It was her habit to utilize any material she chanced to find, and she had really made her summer jaunt to North Carolina in search of material, but she was not thinking of utilizing this girl, as she managed to keep near her during the remainder of the evening. She had merely found something to be keenly interested in, her interest in any human novelty being, on occasion, intense. In this case her interest increased instead of diminished. She found the girl comporting herself in her natural position as belle, with a calm which was slightly suggestive of "the noble savage." Each admirer seemed to be treated with indifference alike, though there were some who, for reasons best known to themselves, evidently felt that they stood more securely than the rest. She moved through game and dance with a slow yet free grace; she spoke seldom, and in a low, bell-like monotone, containing no hint of any possible emotional development, and for the rest, her shadow of a disdainful smile seemed to stand her in good stead. Clearly as she stood out from among her companions from the first, at the close of the evening she assumed a position actually dramatic.

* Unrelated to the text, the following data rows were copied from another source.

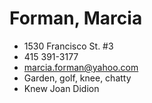 # Forman, Marcia

* 1530 Francisco St. #3
* 415 391-3177
* marcia.forman@yahoo.com
* Garden, golf, knee, chatty
* Knew Joan Didion
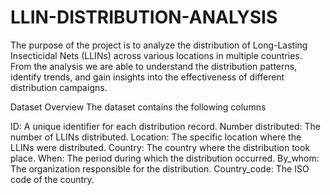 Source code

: # LLIN-DISTRIBUTION-ANALYSIS
The purpose of the project is to analyze the distribution of Long-Lasting Insecticidal Nets (LLINs) across various locations in multiple countries. 
From the analysis we are able to  understand the distribution patterns, identify trends, and gain insights into the effectiveness of different distribution campaigns.

Dataset Overview
The dataset contains the following columns

ID: A unique identifier for each distribution record.
Number distributed: The number of LLINs distributed.
Location: The specific location where the LLINs were distributed.
Country: The country where the distribution took place.
When: The period during which the distribution occurred.
By_whom: The organization responsible for the distribution.
Country_code: The ISO code of the country.


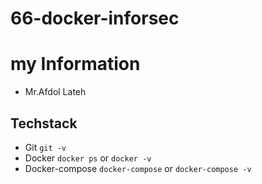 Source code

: # 66-docker-inforsec

# my Information
 
- Mr.Afdol Lateh

## Techstack

- Git `git -v`
- Docker `docker ps` or `docker -v`
- Docker-compose `docker-compose` or `docker-compose -v`
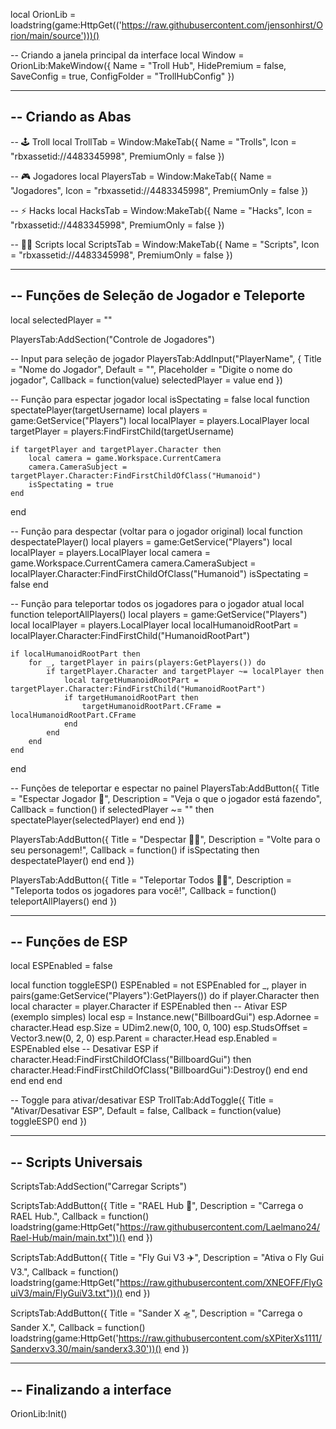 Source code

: local OrionLib = loadstring(game:HttpGet(('https://raw.githubusercontent.com/jensonhirst/Orion/main/source')))()

-- Criando a janela principal da interface
local Window = OrionLib:MakeWindow({
    Name = "Troll Hub",
    HidePremium = false,
    SaveConfig = true,
    ConfigFolder = "TrollHubConfig"
})

-----------------------------------------------------------
-- Criando as Abas
-----------------------------------------------------------

-- 🕹️ Troll
local TrollTab = Window:MakeTab({
    Name = "Trolls",
    Icon = "rbxassetid://4483345998",
    PremiumOnly = false
})

-- 🎮 Jogadores
local PlayersTab = Window:MakeTab({
    Name = "Jogadores",
    Icon = "rbxassetid://4483345998",
    PremiumOnly = false
})

-- ⚡ Hacks
local HacksTab = Window:MakeTab({
    Name = "Hacks",
    Icon = "rbxassetid://4483345998",
    PremiumOnly = false
})

-- 🧑‍💻 Scripts
local ScriptsTab = Window:MakeTab({
    Name = "Scripts",
    Icon = "rbxassetid://4483345998",
    PremiumOnly = false
})

-----------------------------------------------------------
-- Funções de Seleção de Jogador e Teleporte
-----------------------------------------------------------

local selectedPlayer = ""

PlayersTab:AddSection("Controle de Jogadores")

-- Input para seleção de jogador
PlayersTab:AddInput("PlayerName", {
    Title = "Nome do Jogador",
    Default = "",
    Placeholder = "Digite o nome do jogador",
    Callback = function(value)
        selectedPlayer = value
    end
})

-- Função para espectar jogador
local isSpectating = false
local function spectatePlayer(targetUsername)
    local players = game:GetService("Players")
    local localPlayer = players.LocalPlayer
    local targetPlayer = players:FindFirstChild(targetUsername)

    if targetPlayer and targetPlayer.Character then
        local camera = game.Workspace.CurrentCamera
        camera.CameraSubject = targetPlayer.Character:FindFirstChildOfClass("Humanoid")
        isSpectating = true
    end
end

-- Função para despectar (voltar para o jogador original)
local function despectatePlayer()
    local players = game:GetService("Players")
    local localPlayer = players.LocalPlayer
    local camera = game.Workspace.CurrentCamera
    camera.CameraSubject = localPlayer.Character:FindFirstChildOfClass("Humanoid")
    isSpectating = false
end

-- Função para teleportar todos os jogadores para o jogador atual
local function teleportAllPlayers()
    local players = game:GetService("Players")
    local localPlayer = players.LocalPlayer
    local localHumanoidRootPart = localPlayer.Character:FindFirstChild("HumanoidRootPart")

    if localHumanoidRootPart then
        for _, targetPlayer in pairs(players:GetPlayers()) do
            if targetPlayer.Character and targetPlayer ~= localPlayer then
                local targetHumanoidRootPart = targetPlayer.Character:FindFirstChild("HumanoidRootPart")
                if targetHumanoidRootPart then
                    targetHumanoidRootPart.CFrame = localHumanoidRootPart.CFrame
                end
            end
        end
    end
end

-- Funções de teleportar e espectar no painel
PlayersTab:AddButton({
    Title = "Espectar Jogador 👀",
    Description = "Veja o que o jogador está fazendo",
    Callback = function()
        if selectedPlayer ~= "" then
            spectatePlayer(selectedPlayer)
        end
    end
})

PlayersTab:AddButton({
    Title = "Despectar 🚶‍♂️",
    Description = "Volte para o seu personagem!",
    Callback = function()
        if isSpectating then
            despectatePlayer()
        end
    end
})

PlayersTab:AddButton({
    Title = "Teleportar Todos 🏃‍♂️",
    Description = "Teleporta todos os jogadores para você!",
    Callback = function()
        teleportAllPlayers()
    end
})

-----------------------------------------------------------
-- Funções de ESP
-----------------------------------------------------------

local ESPEnabled = false

local function toggleESP()
    ESPEnabled = not ESPEnabled
    for _, player in pairs(game:GetService("Players"):GetPlayers()) do
        if player.Character then
            local character = player.Character
            if ESPEnabled then
                -- Ativar ESP (exemplo simples)
                local esp = Instance.new("BillboardGui")
                esp.Adornee = character.Head
                esp.Size = UDim2.new(0, 100, 0, 100)
                esp.StudsOffset = Vector3.new(0, 2, 0)
                esp.Parent = character.Head
                esp.Enabled = ESPEnabled
            else
                -- Desativar ESP
                if character.Head:FindFirstChildOfClass("BillboardGui") then
                    character.Head:FindFirstChildOfClass("BillboardGui"):Destroy()
                end
            end
        end
    end
end

-- Toggle para ativar/desativar ESP
TrollTab:AddToggle({
    Title = "Ativar/Desativar ESP",
    Default = false,
    Callback = function(value)
        toggleESP()
    end
})

-----------------------------------------------------------
-- Scripts Universais
-----------------------------------------------------------

ScriptsTab:AddSection("Carregar Scripts")

ScriptsTab:AddButton({
    Title = "RAEL Hub 🔧",
    Description = "Carrega o RAEL Hub.",
    Callback = function()
        loadstring(game:HttpGet("https://raw.githubusercontent.com/Laelmano24/Rael-Hub/main/main.txt"))()
    end
})

ScriptsTab:AddButton({
    Title = "Fly Gui V3 ✈️",
    Description = "Ativa o Fly Gui V3.",
    Callback = function()
        loadstring(game:HttpGet("https://raw.githubusercontent.com/XNEOFF/FlyGuiV3/main/FlyGuiV3.txt"))()
    end
})

ScriptsTab:AddButton({
    Title = "Sander X 🛸",
    Description = "Carrega o Sander X.",
    Callback = function()
        loadstring(game:HttpGet('https://raw.githubusercontent.com/sXPiterXs1111/Sanderxv3.30/main/sanderx3.30'))()
    end
})

-----------------------------------------------------------
-- Finalizando a interface
-----------------------------------------------------------

OrionLib:Init()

The big young mountaineer, who, despite his discontent, was a very handsome fellow indeed, had held his own against his rivals stubbornly during the evening, but when, after the final dance, he went in search of his charge, he found that he was not first.
She had fallen into her old attitude against the wall, her hands behind her, and was listening to the appeal of a brawny youth with a hunting-knife in his belt.

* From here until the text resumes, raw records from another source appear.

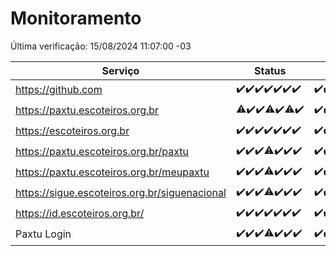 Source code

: # Monitoramento

Última verificação: 15/08/2024 11:07:00 -03

|Serviço|Status|Últimas 24h|
|---|---|---|
|https://github.com|<span title="2024-08-08: OK=24">✔️</span><span title="2024-08-09: OK=24">✔️</span><span title="2024-08-10: OK=24">✔️</span><span title="2024-08-11: OK=23">✔️</span><span title="2024-08-12: OK=23">✔️</span><span title="2024-08-13: OK=23">✔️</span><span title="2024-08-14: OK=14">✔️</span>|<span title="14/08/2024 11:07:00 -03 : 200">✔️</span><span title="14/08/2024 12:07:00 -03 : 200">✔️</span><span title="14/08/2024 13:10:00 -03 : 200">✔️</span><span title="14/08/2024 14:06:00 -03 : 200">✔️</span><span title="14/08/2024 15:09:00 -03 : 200">✔️</span><span title="14/08/2024 16:06:00 -03 : 200">✔️</span><span title="14/08/2024 17:07:00 -03 : 200">✔️</span><span title="14/08/2024 18:06:00 -03 : 200">✔️</span><span title="14/08/2024 19:08:00 -03 : 200">✔️</span><span title="14/08/2024 21:34:00 -03 : 200">✔️</span><span title="14/08/2024 22:52:00 -03 : 200">✔️</span><span title="14/08/2024 23:28:00 -03 : 200">✔️</span><span title="15/08/2024 00:08:00 -03 : 200">✔️</span><span title="15/08/2024 01:09:00 -03 : 200">✔️</span><span title="15/08/2024 02:08:00 -03 : 200">✔️</span><span title="15/08/2024 03:10:00 -03 : 200">✔️</span><span title="15/08/2024 04:07:00 -03 : 200">✔️</span><span title="15/08/2024 05:10:00 -03 : 200">✔️</span><span title="15/08/2024 06:07:00 -03 : 200">✔️</span><span title="15/08/2024 07:09:00 -03 : 200">✔️</span><span title="15/08/2024 08:05:00 -03 : 200">✔️</span><span title="15/08/2024 09:14:00 -03 : 200">✔️</span><span title="15/08/2024 10:11:00 -03 : 200">✔️</span><span title="15/08/2024 11:06:00 -03 : 200">✔️</span>|
|https://paxtu.escoteiros.org.br|<span title="2024-08-08: OK=23, Falhas=1">⚠️</span><span title="2024-08-09: OK=24">✔️</span><span title="2024-08-10: OK=24">✔️</span><span title="2024-08-11: OK=22, Falhas=1">⚠️</span><span title="2024-08-12: OK=23">✔️</span><span title="2024-08-13: OK=22, Falhas=1">⚠️</span><span title="2024-08-14: OK=14">✔️</span>|<span title="14/08/2024 11:07:00 -03 : 200">✔️</span><span title="14/08/2024 12:07:00 -03 : 200">✔️</span><span title="14/08/2024 13:10:00 -03 : 200">✔️</span><span title="14/08/2024 14:06:00 -03 : 200">✔️</span><span title="14/08/2024 15:09:00 -03 : 200">✔️</span><span title="14/08/2024 16:06:00 -03 : 200">✔️</span><span title="14/08/2024 17:07:00 -03 : 200">✔️</span><span title="14/08/2024 18:06:00 -03 : 200">✔️</span><span title="14/08/2024 19:08:00 -03 : 200">✔️</span><span title="14/08/2024 21:34:00 -03 : 200">✔️</span><span title="14/08/2024 22:52:00 -03 : 200">✔️</span><span title="14/08/2024 23:28:00 -03 : 200">✔️</span><span title="15/08/2024 00:08:00 -03 : 200">✔️</span><span title="15/08/2024 01:09:00 -03 : 200">✔️</span><span title="15/08/2024 02:08:00 -03 : 200">✔️</span><span title="15/08/2024 03:10:00 -03 : 200">✔️</span><span title="15/08/2024 04:07:00 -03 : 200">✔️</span><span title="15/08/2024 05:10:00 -03 : 200">✔️</span><span title="15/08/2024 06:07:00 -03 : 200">✔️</span><span title="15/08/2024 07:09:00 -03 : 200">✔️</span><span title="15/08/2024 08:05:00 -03 : 200">✔️</span><span title="15/08/2024 09:14:00 -03 : 200">✔️</span><span title="15/08/2024 10:11:00 -03 : 200">✔️</span><span title="15/08/2024 11:06:00 -03 : 200">✔️</span>|
|https://escoteiros.org.br|<span title="2024-08-08: OK=24">✔️</span><span title="2024-08-09: OK=24">✔️</span><span title="2024-08-10: OK=24">✔️</span><span title="2024-08-11: OK=23">✔️</span><span title="2024-08-12: OK=23">✔️</span><span title="2024-08-13: OK=23">✔️</span><span title="2024-08-14: OK=14">✔️</span>|<span title="14/08/2024 11:07:00 -03 : 200">✔️</span><span title="14/08/2024 12:07:00 -03 : 200">✔️</span><span title="14/08/2024 13:10:00 -03 : 200">✔️</span><span title="14/08/2024 14:06:00 -03 : 200">✔️</span><span title="14/08/2024 15:09:00 -03 : 200">✔️</span><span title="14/08/2024 16:06:00 -03 : 200">✔️</span><span title="14/08/2024 17:07:00 -03 : 200">✔️</span><span title="14/08/2024 18:06:00 -03 : 200">✔️</span><span title="14/08/2024 19:08:00 -03 : 200">✔️</span><span title="14/08/2024 21:34:00 -03 : 200">✔️</span><span title="14/08/2024 22:52:00 -03 : 200">✔️</span><span title="14/08/2024 23:28:00 -03 : 200">✔️</span><span title="15/08/2024 00:08:00 -03 : 200">✔️</span><span title="15/08/2024 01:09:00 -03 : 200">✔️</span><span title="15/08/2024 02:08:00 -03 : 200">✔️</span><span title="15/08/2024 03:10:00 -03 : 200">✔️</span><span title="15/08/2024 04:07:00 -03 : 200">✔️</span><span title="15/08/2024 05:10:00 -03 : 200">✔️</span><span title="15/08/2024 06:07:00 -03 : 200">✔️</span><span title="15/08/2024 07:09:00 -03 : 200">✔️</span><span title="15/08/2024 08:05:00 -03 : 200">✔️</span><span title="15/08/2024 09:14:00 -03 : 200">✔️</span><span title="15/08/2024 10:11:00 -03 : 200">✔️</span><span title="15/08/2024 11:06:00 -03 : 200">✔️</span>|
|https://paxtu.escoteiros.org.br/paxtu|<span title="2024-08-08: OK=24">✔️</span><span title="2024-08-09: OK=24">✔️</span><span title="2024-08-10: OK=24">✔️</span><span title="2024-08-11: OK=22, Falhas=1">⚠️</span><span title="2024-08-12: OK=23">✔️</span><span title="2024-08-13: OK=23">✔️</span><span title="2024-08-14: OK=14">✔️</span>|<span title="14/08/2024 11:07:00 -03 : 200">✔️</span><span title="14/08/2024 12:07:00 -03 : 200">✔️</span><span title="14/08/2024 13:10:00 -03 : 200">✔️</span><span title="14/08/2024 14:06:00 -03 : 200">✔️</span><span title="14/08/2024 15:09:00 -03 : 200">✔️</span><span title="14/08/2024 16:06:00 -03 : 200">✔️</span><span title="14/08/2024 17:07:00 -03 : 200">✔️</span><span title="14/08/2024 18:06:00 -03 : 200">✔️</span><span title="14/08/2024 19:08:00 -03 : 200">✔️</span><span title="14/08/2024 21:34:00 -03 : 200">✔️</span><span title="14/08/2024 22:52:00 -03 : 200">✔️</span><span title="14/08/2024 23:28:00 -03 : 200">✔️</span><span title="15/08/2024 00:08:00 -03 : 200">✔️</span><span title="15/08/2024 01:09:00 -03 : 200">✔️</span><span title="15/08/2024 02:08:00 -03 : 200">✔️</span><span title="15/08/2024 03:10:00 -03 : 200">✔️</span><span title="15/08/2024 04:07:00 -03 : 200">✔️</span><span title="15/08/2024 05:10:00 -03 : 200">✔️</span><span title="15/08/2024 06:07:00 -03 : 200">✔️</span><span title="15/08/2024 07:09:00 -03 : 200">✔️</span><span title="15/08/2024 08:05:00 -03 : 200">✔️</span><span title="15/08/2024 09:14:00 -03 : 200">✔️</span><span title="15/08/2024 10:11:00 -03 : 200">✔️</span><span title="15/08/2024 11:06:00 -03 : 200">✔️</span>|
|https://paxtu.escoteiros.org.br/meupaxtu|<span title="2024-08-08: OK=24">✔️</span><span title="2024-08-09: OK=24">✔️</span><span title="2024-08-10: OK=24">✔️</span><span title="2024-08-11: OK=22, Falhas=1">⚠️</span><span title="2024-08-12: OK=23">✔️</span><span title="2024-08-13: OK=23">✔️</span><span title="2024-08-14: OK=14">✔️</span>|<span title="14/08/2024 11:07:00 -03 : 200">✔️</span><span title="14/08/2024 12:07:00 -03 : 200">✔️</span><span title="14/08/2024 13:10:00 -03 : 200">✔️</span><span title="14/08/2024 14:06:00 -03 : 200">✔️</span><span title="14/08/2024 15:09:00 -03 : 200">✔️</span><span title="14/08/2024 16:06:00 -03 : 200">✔️</span><span title="14/08/2024 17:07:00 -03 : 200">✔️</span><span title="14/08/2024 18:06:00 -03 : 200">✔️</span><span title="14/08/2024 19:08:00 -03 : 200">✔️</span><span title="14/08/2024 21:34:00 -03 : 200">✔️</span><span title="14/08/2024 22:52:00 -03 : 200">✔️</span><span title="14/08/2024 23:28:00 -03 : 200">✔️</span><span title="15/08/2024 00:08:00 -03 : 200">✔️</span><span title="15/08/2024 01:09:00 -03 : 200">✔️</span><span title="15/08/2024 02:08:00 -03 : 200">✔️</span><span title="15/08/2024 03:10:00 -03 : 200">✔️</span><span title="15/08/2024 04:07:00 -03 : 200">✔️</span><span title="15/08/2024 05:10:00 -03 : 200">✔️</span><span title="15/08/2024 06:07:00 -03 : 200">✔️</span><span title="15/08/2024 07:09:00 -03 : 200">✔️</span><span title="15/08/2024 08:05:00 -03 : 200">✔️</span><span title="15/08/2024 09:14:00 -03 : 200">✔️</span><span title="15/08/2024 10:11:00 -03 : 200">✔️</span><span title="15/08/2024 11:07:00 -03 : 200">✔️</span>|
|https://sigue.escoteiros.org.br/siguenacional|<span title="2024-08-08: OK=24">✔️</span><span title="2024-08-09: OK=24">✔️</span><span title="2024-08-10: OK=24">✔️</span><span title="2024-08-11: OK=22, Falhas=1">⚠️</span><span title="2024-08-12: OK=23">✔️</span><span title="2024-08-13: OK=23">✔️</span><span title="2024-08-14: OK=14">✔️</span>|<span title="14/08/2024 11:07:00 -03 : 200">✔️</span><span title="14/08/2024 12:07:00 -03 : 200">✔️</span><span title="14/08/2024 13:10:00 -03 : 200">✔️</span><span title="14/08/2024 14:06:00 -03 : 200">✔️</span><span title="14/08/2024 15:09:00 -03 : 200">✔️</span><span title="14/08/2024 16:06:00 -03 : 200">✔️</span><span title="14/08/2024 17:07:00 -03 : 200">✔️</span><span title="14/08/2024 18:06:00 -03 : 200">✔️</span><span title="14/08/2024 19:08:00 -03 : 200">✔️</span><span title="14/08/2024 21:34:00 -03 : 200">✔️</span><span title="14/08/2024 22:52:00 -03 : 200">✔️</span><span title="14/08/2024 23:28:00 -03 : 200">✔️</span><span title="15/08/2024 00:08:00 -03 : 200">✔️</span><span title="15/08/2024 01:09:00 -03 : 200">✔️</span><span title="15/08/2024 02:08:00 -03 : 200">✔️</span><span title="15/08/2024 03:10:00 -03 : 200">✔️</span><span title="15/08/2024 04:07:00 -03 : 200">✔️</span><span title="15/08/2024 05:10:00 -03 : 200">✔️</span><span title="15/08/2024 06:07:00 -03 : 200">✔️</span><span title="15/08/2024 07:09:00 -03 : 200">✔️</span><span title="15/08/2024 08:05:00 -03 : 200">✔️</span><span title="15/08/2024 09:14:00 -03 : 200">✔️</span><span title="15/08/2024 10:11:00 -03 : 200">✔️</span><span title="15/08/2024 11:07:00 -03 : 200">✔️</span>|
|https://id.escoteiros.org.br/|<span title="2024-08-08: OK=24">✔️</span><span title="2024-08-09: OK=24">✔️</span><span title="2024-08-10: OK=24">✔️</span><span title="2024-08-11: OK=23">✔️</span><span title="2024-08-12: OK=23">✔️</span><span title="2024-08-13: OK=23">✔️</span><span title="2024-08-14: OK=14">✔️</span>|<span title="14/08/2024 11:07:00 -03 : 200">✔️</span><span title="14/08/2024 12:07:00 -03 : 200">✔️</span><span title="14/08/2024 13:10:00 -03 : 200">✔️</span><span title="14/08/2024 14:06:00 -03 : 200">✔️</span><span title="14/08/2024 15:09:00 -03 : 200">✔️</span><span title="14/08/2024 16:06:00 -03 : 200">✔️</span><span title="14/08/2024 17:07:00 -03 : 200">✔️</span><span title="14/08/2024 18:06:00 -03 : 200">✔️</span><span title="14/08/2024 19:08:00 -03 : 200">✔️</span><span title="14/08/2024 21:34:00 -03 : 200">✔️</span><span title="14/08/2024 22:52:00 -03 : 200">✔️</span><span title="14/08/2024 23:28:00 -03 : 200">✔️</span><span title="15/08/2024 00:08:00 -03 : 200">✔️</span><span title="15/08/2024 01:09:00 -03 : 200">✔️</span><span title="15/08/2024 02:08:00 -03 : 200">✔️</span><span title="15/08/2024 03:10:00 -03 : 200">✔️</span><span title="15/08/2024 04:07:00 -03 : 200">✔️</span><span title="15/08/2024 05:10:00 -03 : 200">✔️</span><span title="15/08/2024 06:07:00 -03 : 200">✔️</span><span title="15/08/2024 07:09:00 -03 : 200">✔️</span><span title="15/08/2024 08:05:00 -03 : 200">✔️</span><span title="15/08/2024 09:14:00 -03 : 200">✔️</span><span title="15/08/2024 10:11:00 -03 : 200">✔️</span><span title="15/08/2024 11:07:00 -03 : 200">✔️</span>|
|Paxtu Login|<span title="2024-08-08: OK=24">✔️</span><span title="2024-08-09: OK=24">✔️</span><span title="2024-08-10: OK=24">✔️</span><span title="2024-08-11: OK=22, Falhas=1">⚠️</span><span title="2024-08-12: OK=23">✔️</span><span title="2024-08-13: OK=23">✔️</span><span title="2024-08-14: OK=14">✔️</span>|<span title="14/08/2024 11:07:00 -03 : 200">✔️</span><span title="14/08/2024 12:07:00 -03 : 200">✔️</span><span title="14/08/2024 13:10:00 -03 : 200">✔️</span><span title="14/08/2024 14:06:00 -03 : 200">✔️</span><span title="14/08/2024 15:09:00 -03 : 200">✔️</span><span title="14/08/2024 16:06:00 -03 : 200">✔️</span><span title="14/08/2024 17:07:00 -03 : 200">✔️</span><span title="14/08/2024 18:06:00 -03 : 200">✔️</span><span title="14/08/2024 19:08:00 -03 : 200">✔️</span><span title="14/08/2024 21:34:00 -03 : 200">✔️</span><span title="14/08/2024 22:52:00 -03 : 200">✔️</span><span title="14/08/2024 23:28:00 -03 : 200">✔️</span><span title="15/08/2024 00:08:00 -03 : 200">✔️</span><span title="15/08/2024 01:09:00 -03 : 200">✔️</span><span title="15/08/2024 02:08:00 -03 : 200">✔️</span><span title="15/08/2024 03:10:00 -03 : 200">✔️</span><span title="15/08/2024 04:07:00 -03 : 200">✔️</span><span title="15/08/2024 05:10:00 -03 : 200">✔️</span><span title="15/08/2024 06:07:00 -03 : 200">✔️</span><span title="15/08/2024 07:09:00 -03 : 200">✔️</span><span title="15/08/2024 08:05:00 -03 : 200">✔️</span><span title="15/08/2024 09:14:00 -03 : 200">✔️</span><span title="15/08/2024 10:11:00 -03 : 200">✔️</span><span title="15/08/2024 11:07:00 -03 : 200">✔️</span>|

"Dusk," he was saying, "I'm not such a chicken hearted chap as to let a gal go back on me. Ye sed I mout hev yer comp'ny home, 'n' I'm a-gwine to hev it, Dave Humes or no Dave Humes."
Dusk merely smiled tolerantly.
"Are ye?" she said.
Rebecca Noble, who stood within a few feet of them, was sure that the lover who approached was the Dave Humes in question, he advanced with such an angry stride, and laying his hand on his rival's shoulder, turned him aside so cavalierly.
"No he aint," he put in; "not an' me about. I brought ye, an' I'll take ye home, Lodusky, or me and him 'll settle it."
The other advanced a step, looking a trifle pale and disheveled. He placed himself square in front of Lodusky.
"Dusk Dunbar," he said, "you're the one to settle it. Which on us is a-gwine home with ye—me or him? Ye haint promised the two of us, hev ye?"
There was certainly a suddenly lit spark of exultation in the girl's coolly dropped eyes.
"Settle it betwixt ye," she answered with her exasperating half smile again.
They had attracted attention by this time, and were becoming the centre figures of a group of lookers-on.
The first had evidently lost his temper. She was the one who should settle it, he proclaimed loudly again. She had promised one man her "comp'ny" and had come with another.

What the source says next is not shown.